» **Task input**:

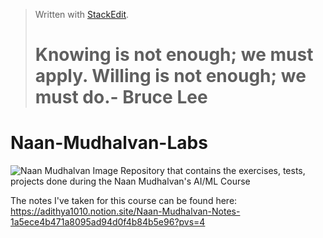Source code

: > Written with [StackEdit](https://stackedit.io/).
> # Knowing is not enough; we must apply. Willing is not enough; we must do.- Bruce Lee

# Naan-Mudhalvan-Labs
![Naan Mudhalvan Image](https://i.postimg.cc/qvr7hbZC/logo-d52ff4c5.png)
Repository that contains the exercises, tests, projects done during the Naan Mudhalvan's AI/ML Course

The notes I've taken for this course can be found here: https://adithya1010.notion.site/Naan-Mudhalvan-Notes-1a5ece4b471a8095ad94d0f4b84b5e96?pvs=4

» **Work required**: Copy every record exactly as it appears, apart from any pictures.

» **Exercise answer**:
Source code

: > Written with [StackEdit](https://stackedit.io/).
> # Knowing is not enough; we must apply. Willing is not enough; we must do.- Bruce Lee

# Naan-Mudhalvan-Labs
![Naan Mudhalvan Image](https://i.postimg.cc/qvr7hbZC/logo-d52ff4c5.png)
Repository that contains the exercises, tests, projects done during the Naan Mudhalvan's AI/ML Course

The notes I've taken for this course can be found here: https://adithya1010.notion.site/Naan-Mudhalvan-Notes-1a5ece4b471a8095ad94d0f4b84b5e96?pvs=4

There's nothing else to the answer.